U.S. House Transportation & Infrastructure Committee chairman Peter DeFazio (D-Oregon) is reportedly drafting legislation, which in potential future federal government shutdowns, would carve out FAA, preventing its employees from being furloughed or working without pay. This would ensure that commercial aviation’s vital safety culture is preserved and that critical safety margins are maintained. The Business Travel Coalition (BTC) enthusiastically endorses and applauds chairman DeFazio’s legislative initiative.
Most political and aviation industry observers believe that there is little appetite for a new government shutdown come February 15; but anything is possible. In a January 10 letter to the U.S. Administration and Congress, more than 30 travel and aviation industry organizations documented the serious adverse impacts that the government shutdown was having on workers, industry oversight and airline operations. (See https://btcnews.co/2HsbSd4.)
In the weeks after that letter was transmitted, the negative impacts of the shutdown on the aviation industry worsened, with flights at major airports across the nation delayed because of FAA staffing shortages.
William J. McGee, author of Attention All Passengers, told me, “We still don’t know the long-term effects of not having any FAA front-line inspectors on the job for 35 days, and we may not know for months or even years to come. The airlines were self-policing for more than a month.”
“And while every U.S. carrier outsources some or even most of its aircraft maintenance, there were no visits by the FAA to foreign repair stations. Even after the partial recall, there was no travel budget for FAA inspectors. When all employees finally returned to work on January 28th, we were in a situation that we simply have never been in since the Civil Aeronautics Authority Act of 1938. Some front-line FAA inspectors tell me it will take months just to catch up on determining what they missed.”
However, the most pernicious effect of the shutdown was the shameful, high-profile example and lack of true leadership from elected officials in Washington. Aviation industry operations are built on an absolute culture of safety above all else – a set of disciplines, perceptions and values – coupled with a philosophy and practice of wide safety margins.
Understaffing, worker financial stress and deteriorating morale narrow those safety margins. For example, we do not want an air traffic controller at Chicago O’Hare – where 124 aircraft land per hour – worried and distracted about how bills will be paid.

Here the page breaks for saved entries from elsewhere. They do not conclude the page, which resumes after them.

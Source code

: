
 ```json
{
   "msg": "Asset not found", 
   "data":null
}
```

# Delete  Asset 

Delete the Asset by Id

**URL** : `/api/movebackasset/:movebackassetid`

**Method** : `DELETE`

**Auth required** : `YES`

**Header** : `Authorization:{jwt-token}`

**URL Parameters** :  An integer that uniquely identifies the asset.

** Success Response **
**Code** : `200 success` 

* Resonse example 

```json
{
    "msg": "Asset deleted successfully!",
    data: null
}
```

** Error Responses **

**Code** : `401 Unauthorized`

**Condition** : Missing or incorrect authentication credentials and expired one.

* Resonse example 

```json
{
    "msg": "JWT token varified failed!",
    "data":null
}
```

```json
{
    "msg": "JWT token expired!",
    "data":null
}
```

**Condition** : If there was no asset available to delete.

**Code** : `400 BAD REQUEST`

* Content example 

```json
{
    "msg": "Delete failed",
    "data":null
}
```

The damaging message that the administration and Congress sent after 35 days of a shutdown is that the many decades of building a sound and necessary aviation safety culture is not respected and doesn’t matter. Elected officials made a dangerous, reckless impact on this critical culture.
One of the foremost principles in sustaining a superior safety culture is accountability. In the case of this past shutdown, the White House and Congress would have been rightfully held 100% accountable had any safety issues surfaced as a result of the shutdown’s impacts.
Since the beginnings of commercial aviation, the U.S. has set the gold standard in safety culture, operations and oversight. Countries all over the world have respected and followed the lead of the FAA in all manner of decisions, policies and practices, greatly enhancing global aviation safety.
There is little doubt that U.S. leadership was diminished in the view of foreign aviation regulatory authorities, a diminishment that has negative implications for Americans transiting the global aviation system.
BTC urges the successful passage of chairman DeFazio’s legislative initiative.